━━━ Given records

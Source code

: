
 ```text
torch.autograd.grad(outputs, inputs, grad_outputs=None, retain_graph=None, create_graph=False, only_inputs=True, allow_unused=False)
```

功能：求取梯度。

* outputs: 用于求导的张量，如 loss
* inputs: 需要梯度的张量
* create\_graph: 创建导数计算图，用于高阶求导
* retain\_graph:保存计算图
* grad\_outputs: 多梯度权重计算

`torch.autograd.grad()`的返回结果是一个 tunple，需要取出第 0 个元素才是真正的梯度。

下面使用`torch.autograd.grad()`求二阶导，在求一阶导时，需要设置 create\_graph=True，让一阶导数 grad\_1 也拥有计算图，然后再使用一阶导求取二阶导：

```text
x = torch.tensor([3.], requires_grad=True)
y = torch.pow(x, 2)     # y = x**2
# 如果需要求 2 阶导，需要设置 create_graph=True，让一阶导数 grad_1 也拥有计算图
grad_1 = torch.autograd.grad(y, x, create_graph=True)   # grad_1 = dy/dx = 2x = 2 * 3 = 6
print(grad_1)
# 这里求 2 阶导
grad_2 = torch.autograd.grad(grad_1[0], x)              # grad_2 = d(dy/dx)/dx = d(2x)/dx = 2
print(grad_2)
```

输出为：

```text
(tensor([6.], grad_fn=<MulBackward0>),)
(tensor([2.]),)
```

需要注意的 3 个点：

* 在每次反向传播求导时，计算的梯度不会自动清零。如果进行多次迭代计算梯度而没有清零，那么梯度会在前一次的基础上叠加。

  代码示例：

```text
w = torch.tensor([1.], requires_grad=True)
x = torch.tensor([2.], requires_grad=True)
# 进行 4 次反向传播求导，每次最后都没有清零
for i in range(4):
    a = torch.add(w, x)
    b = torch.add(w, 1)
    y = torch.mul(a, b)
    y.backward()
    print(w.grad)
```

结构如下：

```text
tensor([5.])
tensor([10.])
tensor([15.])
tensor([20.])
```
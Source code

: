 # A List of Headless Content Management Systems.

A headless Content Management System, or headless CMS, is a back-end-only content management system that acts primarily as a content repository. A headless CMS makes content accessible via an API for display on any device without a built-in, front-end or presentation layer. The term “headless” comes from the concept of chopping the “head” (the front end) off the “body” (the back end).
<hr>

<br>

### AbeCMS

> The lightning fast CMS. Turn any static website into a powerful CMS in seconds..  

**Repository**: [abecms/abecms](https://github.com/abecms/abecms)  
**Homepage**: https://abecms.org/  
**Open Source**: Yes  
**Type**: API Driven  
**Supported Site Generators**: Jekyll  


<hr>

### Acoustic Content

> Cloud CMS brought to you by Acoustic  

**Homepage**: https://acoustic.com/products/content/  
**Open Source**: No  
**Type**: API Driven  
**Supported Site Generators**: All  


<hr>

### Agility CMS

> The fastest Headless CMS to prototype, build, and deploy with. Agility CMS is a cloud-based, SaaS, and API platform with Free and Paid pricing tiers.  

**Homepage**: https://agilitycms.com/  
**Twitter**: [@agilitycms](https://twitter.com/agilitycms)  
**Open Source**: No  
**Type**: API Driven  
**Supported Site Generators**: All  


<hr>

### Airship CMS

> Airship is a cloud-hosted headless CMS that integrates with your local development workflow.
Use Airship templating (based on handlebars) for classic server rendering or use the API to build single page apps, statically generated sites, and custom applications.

━━━━━━
━━━ Given records

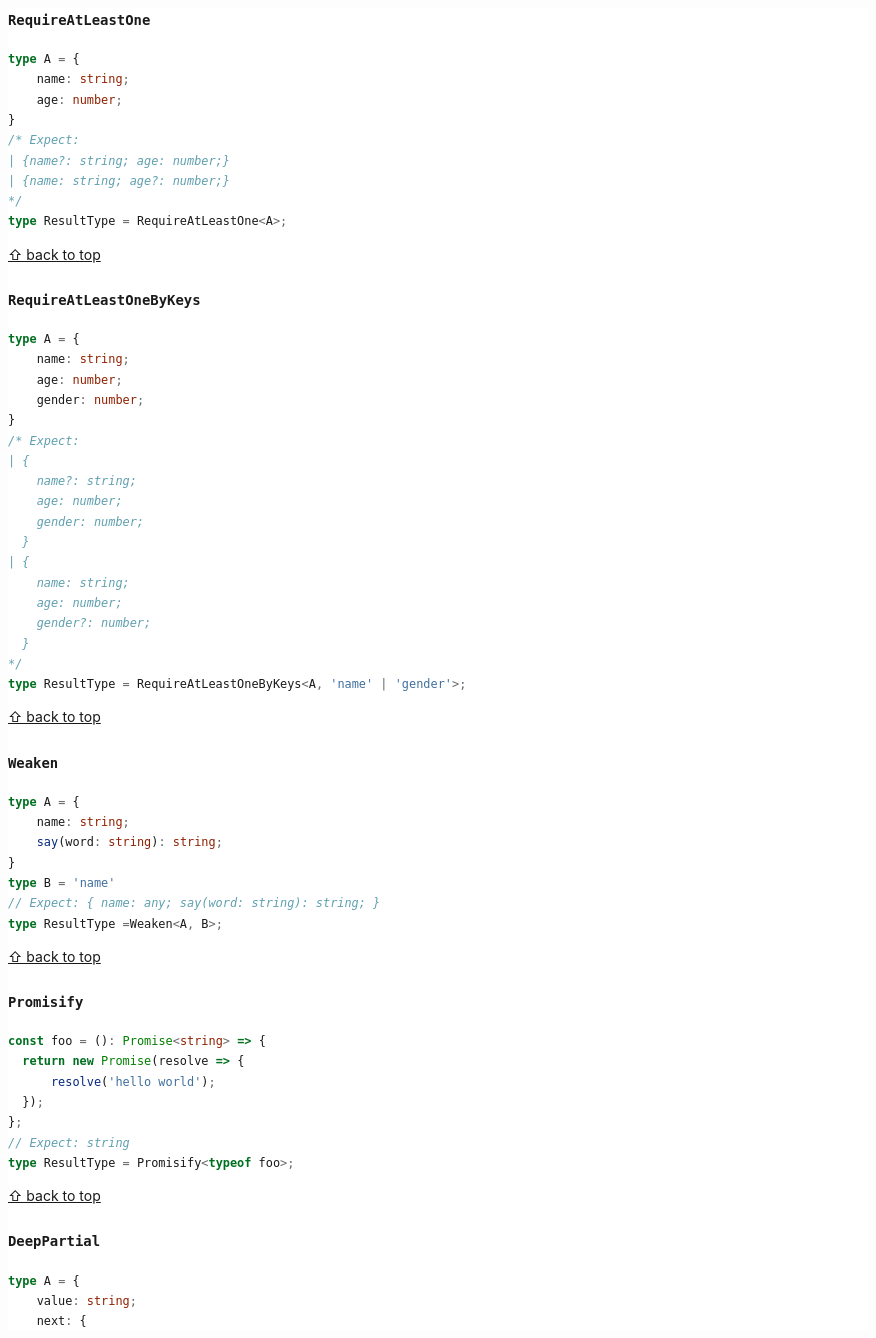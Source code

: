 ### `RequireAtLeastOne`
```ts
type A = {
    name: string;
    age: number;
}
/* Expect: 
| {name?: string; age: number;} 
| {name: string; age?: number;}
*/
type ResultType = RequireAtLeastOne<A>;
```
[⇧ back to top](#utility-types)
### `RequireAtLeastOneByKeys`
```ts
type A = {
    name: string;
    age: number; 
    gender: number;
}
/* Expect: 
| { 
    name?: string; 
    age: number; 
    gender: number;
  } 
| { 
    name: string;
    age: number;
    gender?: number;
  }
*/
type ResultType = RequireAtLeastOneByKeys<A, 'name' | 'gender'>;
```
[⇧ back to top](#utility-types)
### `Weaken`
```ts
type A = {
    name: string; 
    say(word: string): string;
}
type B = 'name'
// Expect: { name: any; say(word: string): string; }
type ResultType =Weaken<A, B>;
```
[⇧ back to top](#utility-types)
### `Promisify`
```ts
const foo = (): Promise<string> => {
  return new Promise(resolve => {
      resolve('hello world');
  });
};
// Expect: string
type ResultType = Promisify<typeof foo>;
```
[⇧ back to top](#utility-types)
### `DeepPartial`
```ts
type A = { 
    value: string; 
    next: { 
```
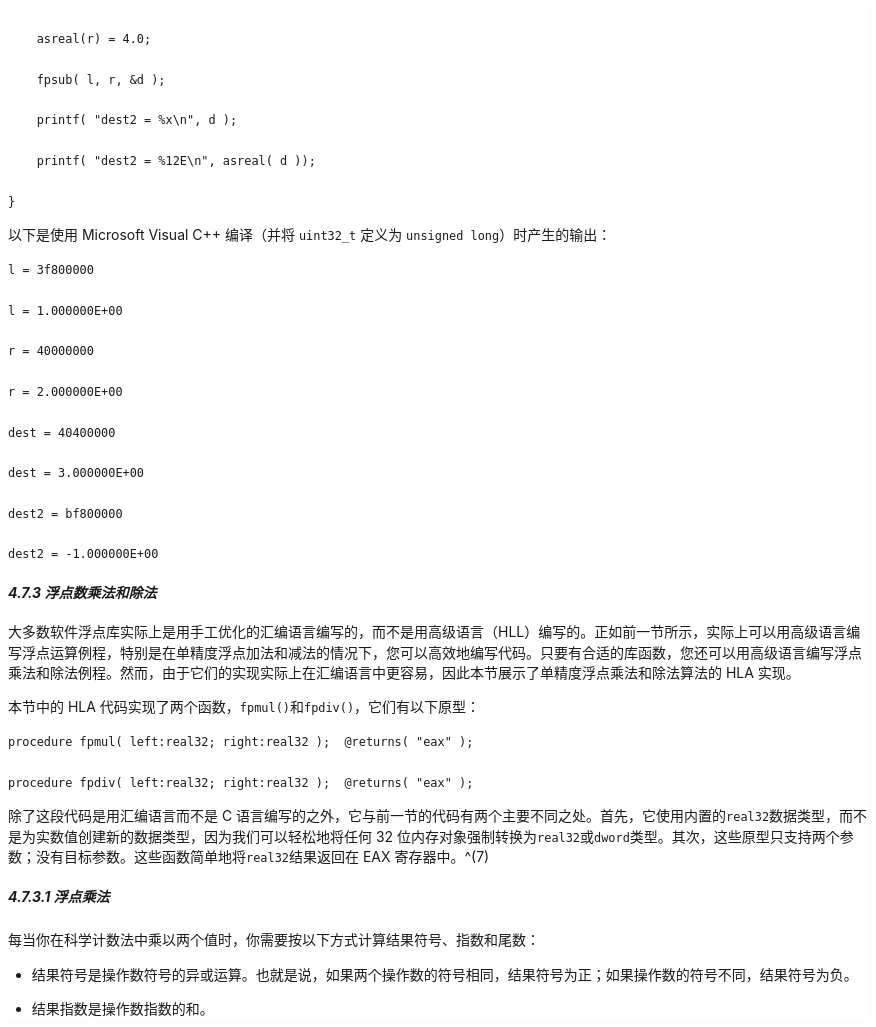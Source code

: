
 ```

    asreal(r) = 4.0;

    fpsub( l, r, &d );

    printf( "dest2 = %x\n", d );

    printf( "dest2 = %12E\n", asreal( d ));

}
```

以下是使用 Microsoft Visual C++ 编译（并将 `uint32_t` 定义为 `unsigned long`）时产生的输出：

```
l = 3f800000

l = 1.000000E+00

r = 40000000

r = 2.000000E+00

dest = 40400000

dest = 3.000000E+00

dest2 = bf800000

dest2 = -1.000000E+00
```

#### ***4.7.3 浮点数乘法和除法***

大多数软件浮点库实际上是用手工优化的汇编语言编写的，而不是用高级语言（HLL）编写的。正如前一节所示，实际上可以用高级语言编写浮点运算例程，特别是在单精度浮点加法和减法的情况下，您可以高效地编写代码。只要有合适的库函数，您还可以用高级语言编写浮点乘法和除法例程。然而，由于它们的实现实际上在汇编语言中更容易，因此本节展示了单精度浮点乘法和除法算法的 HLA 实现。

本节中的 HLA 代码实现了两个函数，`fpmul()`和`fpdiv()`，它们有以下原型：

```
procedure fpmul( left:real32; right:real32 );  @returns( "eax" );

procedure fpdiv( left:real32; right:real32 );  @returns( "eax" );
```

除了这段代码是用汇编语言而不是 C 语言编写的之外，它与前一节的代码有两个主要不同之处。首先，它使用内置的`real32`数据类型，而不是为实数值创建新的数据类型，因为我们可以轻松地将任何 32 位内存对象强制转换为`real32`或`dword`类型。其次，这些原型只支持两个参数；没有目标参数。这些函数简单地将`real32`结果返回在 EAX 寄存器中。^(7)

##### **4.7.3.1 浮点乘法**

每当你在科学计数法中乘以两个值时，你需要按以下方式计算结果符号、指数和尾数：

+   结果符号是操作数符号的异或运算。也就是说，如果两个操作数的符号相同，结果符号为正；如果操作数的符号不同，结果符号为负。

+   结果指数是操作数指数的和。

━━━━━━

Copy each line of the listing that contains "autograd".

▸ Result for this exercise:
torch.autograd.grad(outputs, inputs, grad_outputs=None, retain_graph=None, create_graph=False, only_inputs=True, allow_unused=False)
`torch.autograd.grad()`的返回结果是一个 tunple，需要取出第 0 个元素才是真正的梯度。
下面使用`torch.autograd.grad()`求二阶导，在求一阶导时，需要设置 create\_graph=True，让一阶导数 grad\_1 也拥有计算图，然后再使用一阶导求取二阶导：
grad_1 = torch.autograd.grad(y, x, create_graph=True)   # grad_1 = dy/dx = 2x = 2 * 3 = 6
grad_2 = torch.autograd.grad(grad_1[0], x)              # grad_2 = d(dy/dx)/dx = d(2x)/dx = 2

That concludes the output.